- Activity
All lines in the data bearing the string "body" should be identified and copied.
(Working data Opens)
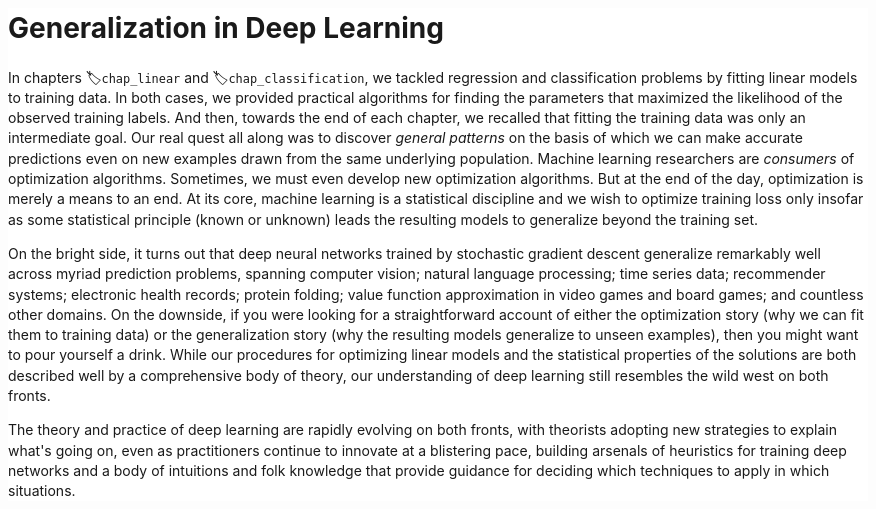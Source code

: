 # Generalization in Deep Learning


In chapters :label:`chap_linear` and :label:`chap_classification`,
we tackled regression and classification problems
by fitting linear models to training data.
In both cases, we provided practical algorithms
for finding the parameters that maximized
the likelihood of the observed training labels.
And then, towards the end of each chapter,
we recalled that fitting the training data
was only an intermediate goal.
Our real quest all along was to discover *general patterns*
on the basis of which we can make accurate predictions
even on new examples drawn from the same underlying population.
Machine learning researchers are *consumers* of optimization algorithms.
Sometimes, we must even develop new optimization algorithms.
But at the end of the day, optimization is merely a means to an end.
At its core, machine learning is a statistical discipline
and we wish to optimize training loss only insofar
as some statistical principle (known or unknown)
leads the resulting models to generalize beyond the training set.


On the bright side, it turns out that deep neural networks
trained by stochastic gradient descent generalize remarkably well
across myriad prediction problems, spanning computer vision;
natural language processing; time series data; recommender systems;
electronic health records; protein folding;
value function approximation in video games
and board games; and countless other domains.
On the downside, if you were looking
for a straightforward account
of either the optimization story
(why we can fit them to training data)
or the generalization story
(why the resulting models generalize to unseen examples),
then you might want to pour yourself a drink.
While our procedures for optimizing linear models
and the statistical properties of the solutions
are both described well by a comprehensive body of theory,
our understanding of deep learning
still resembles the wild west on both fronts.

The theory and practice of deep learning
are rapidly evolving on both fronts,
with theorists adopting new strategies
to explain what's going on,
even as practitioners continue
to innovate at a blistering pace,
building arsenals of heuristics for training deep networks
and a body of intuitions and folk knowledge
that provide guidance for deciding
which techniques to apply in which situations.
(Working data Closes)
- Written response
are both described well by a comprehensive body of theory,
and a body of intuitions and folk knowledge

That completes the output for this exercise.